Both the line containing "## 💞️ Collaboration" and the line containing "Feel free to" belong to the span. Output exactly that span from the listing below, and nothing outside it.

▶ _Dataset_
——

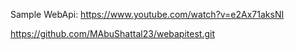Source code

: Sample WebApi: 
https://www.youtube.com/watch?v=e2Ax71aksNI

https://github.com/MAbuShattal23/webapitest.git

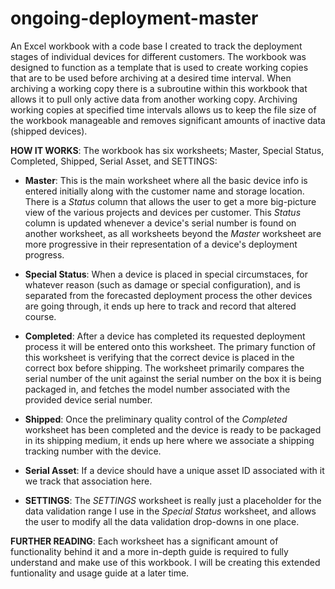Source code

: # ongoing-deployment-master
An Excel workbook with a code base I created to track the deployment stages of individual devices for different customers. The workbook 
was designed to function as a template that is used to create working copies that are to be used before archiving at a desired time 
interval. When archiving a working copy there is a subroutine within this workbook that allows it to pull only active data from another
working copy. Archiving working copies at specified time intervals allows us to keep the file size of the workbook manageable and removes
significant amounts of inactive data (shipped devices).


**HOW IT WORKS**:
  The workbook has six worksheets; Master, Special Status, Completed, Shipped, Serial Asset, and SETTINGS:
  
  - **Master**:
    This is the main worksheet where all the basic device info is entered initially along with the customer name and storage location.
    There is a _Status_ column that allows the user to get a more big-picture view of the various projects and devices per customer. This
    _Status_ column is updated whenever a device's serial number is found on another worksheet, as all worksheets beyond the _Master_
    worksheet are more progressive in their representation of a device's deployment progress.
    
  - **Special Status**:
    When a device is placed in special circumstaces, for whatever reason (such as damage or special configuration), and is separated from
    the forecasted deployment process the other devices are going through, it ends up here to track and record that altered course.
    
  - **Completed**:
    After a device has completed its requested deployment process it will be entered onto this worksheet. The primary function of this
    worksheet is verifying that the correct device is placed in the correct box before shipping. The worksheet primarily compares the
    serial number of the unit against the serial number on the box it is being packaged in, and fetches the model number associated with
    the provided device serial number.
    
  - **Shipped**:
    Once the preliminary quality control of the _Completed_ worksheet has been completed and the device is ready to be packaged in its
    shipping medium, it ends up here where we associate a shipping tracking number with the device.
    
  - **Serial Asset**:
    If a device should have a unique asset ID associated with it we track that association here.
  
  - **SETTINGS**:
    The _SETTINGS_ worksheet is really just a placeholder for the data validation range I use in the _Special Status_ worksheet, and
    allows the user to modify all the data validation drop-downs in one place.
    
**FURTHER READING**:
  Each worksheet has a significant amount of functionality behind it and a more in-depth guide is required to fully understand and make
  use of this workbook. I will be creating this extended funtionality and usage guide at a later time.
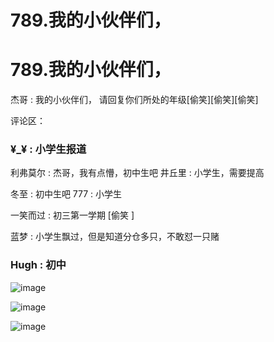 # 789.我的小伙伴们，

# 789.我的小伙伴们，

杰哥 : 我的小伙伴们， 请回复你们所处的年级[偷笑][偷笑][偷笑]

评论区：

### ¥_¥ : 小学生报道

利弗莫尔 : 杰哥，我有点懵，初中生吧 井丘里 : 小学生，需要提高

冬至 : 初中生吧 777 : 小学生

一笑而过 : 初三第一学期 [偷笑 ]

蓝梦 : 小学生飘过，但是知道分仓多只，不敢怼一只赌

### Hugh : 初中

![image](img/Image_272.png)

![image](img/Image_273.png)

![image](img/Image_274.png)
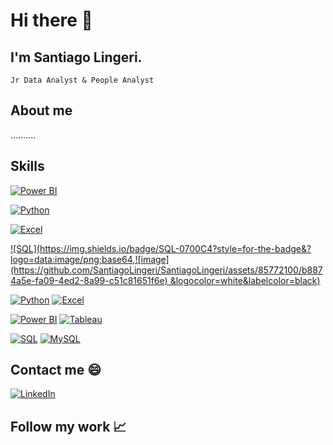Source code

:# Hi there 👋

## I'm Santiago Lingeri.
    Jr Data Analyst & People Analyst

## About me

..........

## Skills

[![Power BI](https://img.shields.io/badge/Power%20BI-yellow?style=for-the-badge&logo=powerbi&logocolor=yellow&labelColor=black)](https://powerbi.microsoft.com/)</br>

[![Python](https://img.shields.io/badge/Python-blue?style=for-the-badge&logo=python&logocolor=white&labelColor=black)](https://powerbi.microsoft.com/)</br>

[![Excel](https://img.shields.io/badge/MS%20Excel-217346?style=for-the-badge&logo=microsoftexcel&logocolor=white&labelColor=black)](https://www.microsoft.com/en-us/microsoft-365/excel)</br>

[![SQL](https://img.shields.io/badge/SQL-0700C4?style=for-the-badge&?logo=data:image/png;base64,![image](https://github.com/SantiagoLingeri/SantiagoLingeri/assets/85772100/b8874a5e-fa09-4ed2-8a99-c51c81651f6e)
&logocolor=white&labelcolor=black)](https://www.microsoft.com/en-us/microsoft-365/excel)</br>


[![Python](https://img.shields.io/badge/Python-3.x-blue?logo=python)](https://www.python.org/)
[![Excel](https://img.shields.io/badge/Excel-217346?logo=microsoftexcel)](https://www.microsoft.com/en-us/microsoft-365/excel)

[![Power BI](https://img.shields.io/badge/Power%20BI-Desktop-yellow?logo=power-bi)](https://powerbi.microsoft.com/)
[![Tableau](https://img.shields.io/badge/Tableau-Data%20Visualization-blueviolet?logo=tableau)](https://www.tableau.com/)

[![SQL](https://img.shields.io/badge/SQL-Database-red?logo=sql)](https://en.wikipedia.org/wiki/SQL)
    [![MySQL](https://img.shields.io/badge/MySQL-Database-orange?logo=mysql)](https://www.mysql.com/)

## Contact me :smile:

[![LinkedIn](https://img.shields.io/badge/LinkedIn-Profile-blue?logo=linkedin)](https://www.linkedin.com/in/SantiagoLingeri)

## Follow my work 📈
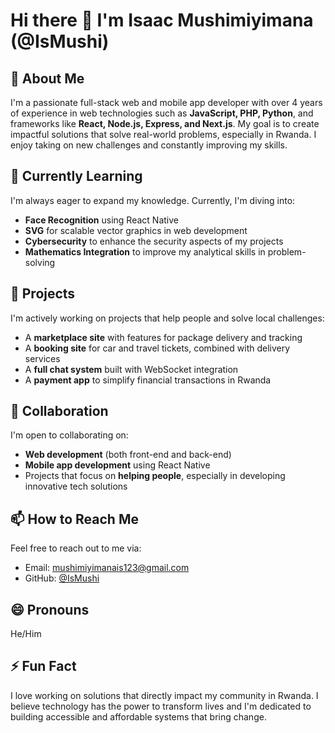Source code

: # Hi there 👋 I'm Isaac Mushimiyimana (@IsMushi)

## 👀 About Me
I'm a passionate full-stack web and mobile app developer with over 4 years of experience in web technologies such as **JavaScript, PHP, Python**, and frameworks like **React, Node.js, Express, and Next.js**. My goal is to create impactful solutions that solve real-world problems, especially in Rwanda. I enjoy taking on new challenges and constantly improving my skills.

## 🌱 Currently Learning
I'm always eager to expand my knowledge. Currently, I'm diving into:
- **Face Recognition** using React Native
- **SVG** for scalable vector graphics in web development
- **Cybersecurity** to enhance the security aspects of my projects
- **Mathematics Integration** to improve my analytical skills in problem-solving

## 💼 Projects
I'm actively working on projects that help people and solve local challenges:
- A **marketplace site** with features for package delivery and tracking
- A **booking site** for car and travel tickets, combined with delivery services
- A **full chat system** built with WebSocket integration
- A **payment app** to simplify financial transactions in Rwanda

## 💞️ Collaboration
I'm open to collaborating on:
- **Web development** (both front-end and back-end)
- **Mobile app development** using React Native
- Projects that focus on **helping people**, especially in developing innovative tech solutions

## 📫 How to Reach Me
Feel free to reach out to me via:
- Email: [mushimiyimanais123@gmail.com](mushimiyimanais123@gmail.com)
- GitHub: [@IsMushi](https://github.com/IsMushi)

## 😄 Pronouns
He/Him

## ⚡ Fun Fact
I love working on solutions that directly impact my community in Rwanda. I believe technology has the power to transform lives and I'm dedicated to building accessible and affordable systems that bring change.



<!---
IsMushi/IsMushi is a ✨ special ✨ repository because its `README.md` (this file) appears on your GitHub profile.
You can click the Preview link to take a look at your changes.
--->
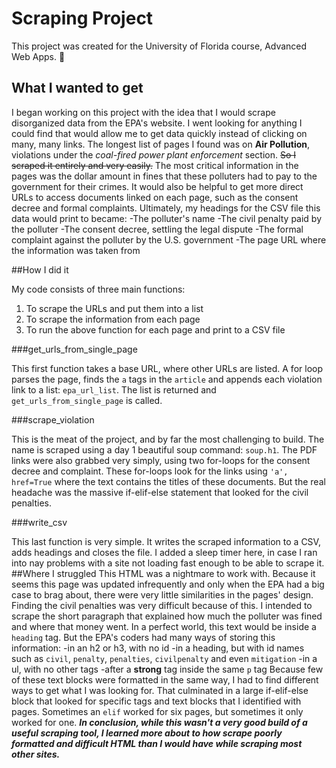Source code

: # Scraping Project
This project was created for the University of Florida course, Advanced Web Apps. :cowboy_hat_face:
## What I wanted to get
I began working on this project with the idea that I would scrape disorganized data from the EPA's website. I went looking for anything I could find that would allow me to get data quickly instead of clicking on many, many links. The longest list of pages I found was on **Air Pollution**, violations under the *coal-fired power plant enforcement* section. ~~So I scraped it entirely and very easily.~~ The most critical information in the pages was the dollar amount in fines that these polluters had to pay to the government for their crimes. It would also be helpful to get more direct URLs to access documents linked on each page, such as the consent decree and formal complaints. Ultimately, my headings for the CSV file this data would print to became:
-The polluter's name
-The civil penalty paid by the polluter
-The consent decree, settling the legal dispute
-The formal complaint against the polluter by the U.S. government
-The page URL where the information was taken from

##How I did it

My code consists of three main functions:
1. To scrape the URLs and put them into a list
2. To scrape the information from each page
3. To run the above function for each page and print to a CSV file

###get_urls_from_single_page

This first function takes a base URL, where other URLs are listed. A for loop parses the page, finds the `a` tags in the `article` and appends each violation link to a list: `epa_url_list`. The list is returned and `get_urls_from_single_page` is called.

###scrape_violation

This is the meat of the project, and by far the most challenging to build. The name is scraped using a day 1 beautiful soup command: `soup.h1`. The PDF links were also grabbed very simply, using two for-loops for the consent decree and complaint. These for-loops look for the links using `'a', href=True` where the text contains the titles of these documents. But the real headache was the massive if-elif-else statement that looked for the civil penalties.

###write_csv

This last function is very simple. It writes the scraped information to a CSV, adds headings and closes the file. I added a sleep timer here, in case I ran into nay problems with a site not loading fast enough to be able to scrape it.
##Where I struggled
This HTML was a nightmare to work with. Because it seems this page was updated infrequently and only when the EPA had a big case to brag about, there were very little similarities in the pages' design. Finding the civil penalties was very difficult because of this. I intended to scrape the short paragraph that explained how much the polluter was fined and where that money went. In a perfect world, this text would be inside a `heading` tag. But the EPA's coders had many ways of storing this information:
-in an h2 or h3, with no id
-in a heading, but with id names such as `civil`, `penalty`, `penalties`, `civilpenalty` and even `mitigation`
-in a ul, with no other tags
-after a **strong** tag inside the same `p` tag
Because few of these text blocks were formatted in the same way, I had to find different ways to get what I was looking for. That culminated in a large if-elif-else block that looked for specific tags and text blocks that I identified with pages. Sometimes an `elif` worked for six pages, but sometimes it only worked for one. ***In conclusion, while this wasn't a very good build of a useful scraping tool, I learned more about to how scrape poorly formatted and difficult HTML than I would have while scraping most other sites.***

——

▶ _Exercise solution_
## 💞️ Collaboration
I'm open to collaborating on:
- **Web development** (both front-end and back-end)
- **Mobile app development** using React Native
- Projects that focus on **helping people**, especially in developing innovative tech solutions

## 📫 How to Reach Me
Feel free to reach out to me via:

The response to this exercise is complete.